You work hard every weeknight and weekend writing and rewriting offers, anxiously awaiting escrow to close. You want to get paid handsomely for your hard work. A wonderful client with a low credit score is not going to be able to get preapproved for a competitive mortgage for a premium property. So the more clients you have with low scores, the smaller your commission checks will be.

Even if you’re getting a lot of clients and leads with less-than-amazing credit scores, there’s hope. You can help buyers who are on the verge of a great credit score improve it with better financial habits or clear up small credit issues by writing a letter to the creditors. You may be surprised by the impact a few negative items can have on your clients’ credit report. On top of getting clients approved for the home they really want, if you genuinely care about people, the good news will spread. You will more than likely get referrals from people who like and trust you.

Clients with low credit scores require your knowledge of alternative financing options. If your clients’ credit scores are not in the high 700s, you can help them utilize other resources. FHA and VA loans help hardworking families become homeowners. If you choose to work with buyers who have lower credit scores, you’ll need to educate yourself on alternative financing options like these.

  • Get an FHA loan: Over 3,000 counties in the U.S. decided to follow the recent national limit increase, with some loan limits for single-family homes reaching in the high $600,000s.
  • Consider a VA loan: Eligible borrowers include “service members and veterans, spouses, and other eligible beneficiaries.” It’s worth looking into if a VA loan could help a client save money on the down payment or get approved sooner.
  • Provide a higher down payment: If your client has poor credit, they can sweeten their offer with more cash up front. However, the way the market is trending, even people with great credit are offering a higher down payment. So improving their credit score is still a good idea for most of your clients.

You’ll get more business from clients with great credit. Clients who are happily settled in their new home and steadily paying their mortgage are more likely to refer friends and neighbors to you.
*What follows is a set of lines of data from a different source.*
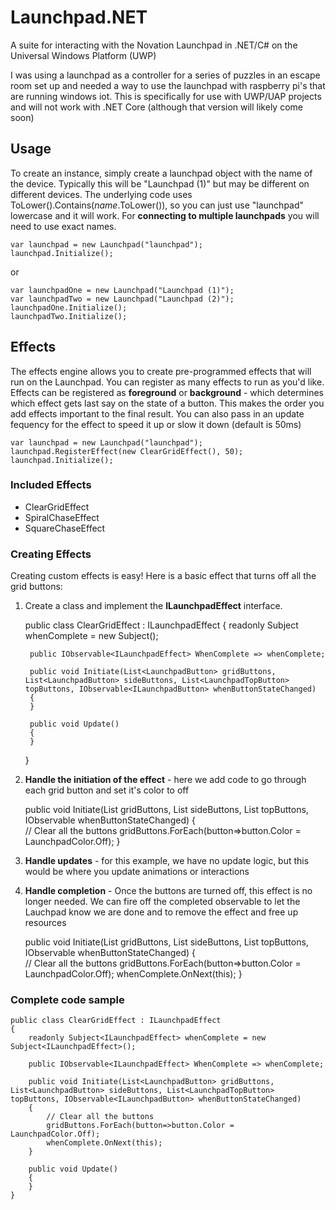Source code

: # Launchpad.NET
A suite for interacting with the Novation Launchpad in .NET/C# on the Universal Windows Platform (UWP)

I was using a launchpad as a controller for a series of puzzles in an escape room set up and needed a way to use the launchpad with raspberry pi's that are running windows iot. This is specifically for use with UWP/UAP projects and will not work with .NET Core (although that version will likely come soon)

## Usage
To create an instance, simply create a launchpad object with the name of the device. Typically this will be "Launchpad (1)" but may be different on different devices. The underlying code uses ToLower().Contains(*name*.ToLower()), so you can just use "launchpad" lowercase and it will work. For **connecting to multiple launchpads** you will need to use exact names.
    
	var launchpad = new Launchpad("launchpad");
	launchpad.Initialize();

or

	var launchpadOne = new Launchpad("Launchpad (1)");
	var launchpadTwo = new Launchpad("Launchpad (2)");
	launchpadOne.Initialize();
	launchpadTwo.Initialize();

## Effects
The effects engine allows you to create pre-programmed effects that will run on the Launchpad. You can register as many effects to run as you'd like. Effects can be registered as **foreground** or **background** - which determines which effect gets last say on the state of a button. This makes the order you add effects important to the final result. You can also pass in an update fequency for the effect to speed it up or slow it down (default is 50ms)

	var launchpad = new Launchpad("launchpad");
	launchpad.RegisterEffect(new ClearGridEffect(), 50);
	launchpad.Initialize();

### Included Effects

* ClearGridEffect
* SpiralChaseEffect
* SquareChaseEffect

### Creating Effects

Creating custom effects is easy! Here is a basic effect that turns off all the grid buttons:

1. Create a class and implement the **ILaunchpadEffect** interface.

    public class ClearGridEffect : ILaunchpadEffect
    {
	    readonly Subject<ILaunchpadEffect> whenComplete = new Subject<ILaunchpadEffect>();

        public IObservable<ILaunchpadEffect> WhenComplete => whenComplete;

        public void Initiate(List<LaunchpadButton> gridButtons, List<LaunchpadButton> sideButtons, List<LaunchpadTopButton> topButtons, IObservable<ILaunchpadButton> whenButtonStateChanged)
        {        
        }

        public void Update()
        {            
        }
	}

2. **Handle the initiation of the effect** - here we add code to go through each grid button and set it's color to off

    public void Initiate(List<LaunchpadButton> gridButtons, List<LaunchpadButton> sideButtons, List<LaunchpadTopButton> topButtons, IObservable<ILaunchpadButton> whenButtonStateChanged)
    {        
        // Clear all the buttons
        gridButtons.ForEach(button=>button.Color = LaunchpadColor.Off);
    }

3. **Handle updates** - for this example, we have no update logic, but this would be where you update animations or interactions

4. **Handle completion** - Once the buttons are turned off, this effect is no longer needed. We can fire off the completed observable to let the Lauchpad know we are done and to remove the effect and free up resources

	public void Initiate(List<LaunchpadButton> gridButtons, List<LaunchpadButton> sideButtons, List<LaunchpadTopButton> topButtons, IObservable<ILaunchpadButton> whenButtonStateChanged)
    {        
        // Clear all the buttons
        gridButtons.ForEach(button=>button.Color = LaunchpadColor.Off);
        whenComplete.OnNext(this);
    }

### Complete code sample

	public class ClearGridEffect : ILaunchpadEffect
    {
	    readonly Subject<ILaunchpadEffect> whenComplete = new Subject<ILaunchpadEffect>();

        public IObservable<ILaunchpadEffect> WhenComplete => whenComplete;

        public void Initiate(List<LaunchpadButton> gridButtons, List<LaunchpadButton> sideButtons, List<LaunchpadTopButton> topButtons, IObservable<ILaunchpadButton> whenButtonStateChanged)
        {        
			// Clear all the buttons
			gridButtons.ForEach(button=>button.Color = LaunchpadColor.Off);
			whenComplete.OnNext(this);
        }

        public void Update()
        {            
        }
	}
Usually, these happy home buyers are people who have less financial risk on the line and are more likely to be financially stable in the coming years. They likely have friends in similar positions, so your referrals will be high quality.

On the other hand, the young couple whom you nudged a bit toward the home just outside their budget and who now have a baby on the way are wondering if they should have said no to this house. They may not be a great referral source. In fact, unhappy clients may be a source of bad press, something that’s hard to shake.

It’s imperative that you pay attention to your clients’ nonverbal cues—one of which is their credit score. Even if a client can get approved for a higher loan, or their partner can, it doesn’t mean they should. If your clients have a poor credit score (below 650) then you may get the backlash of buyer’s remorse down the road.

Clients with great credit are more likely to buy investment properties. Similar to referrals, repeat clients can keep your business afloat. Whether they’re middle-aged parents cosigning on their child’s first home or investors trusting you to tell it to them straight, your clients’ credit score can really boost your repeat business and help you sell more properties.

Clients with great credit are more likely to buy a second investment property. Bankrate lists being a “strong borrower” as a competitive advantage for those looking to snag real estate investment properties. The indication of a strong borrower is a credit score above 740. In addition to a loan, banks want serial investors to have a reserve for each property set aside. Clients with great credit scores have a proven financial track record, save money in their everyday expenses, and are in a better position to purchase a home and investment property soon after.

No matter whether your clients have great credit or poor credit, it will affect many parts of your business, from closing the sale to getting referrals and creating a network of happy clients. Understand credit, and you can close more sales and help your clients get the home they deserve.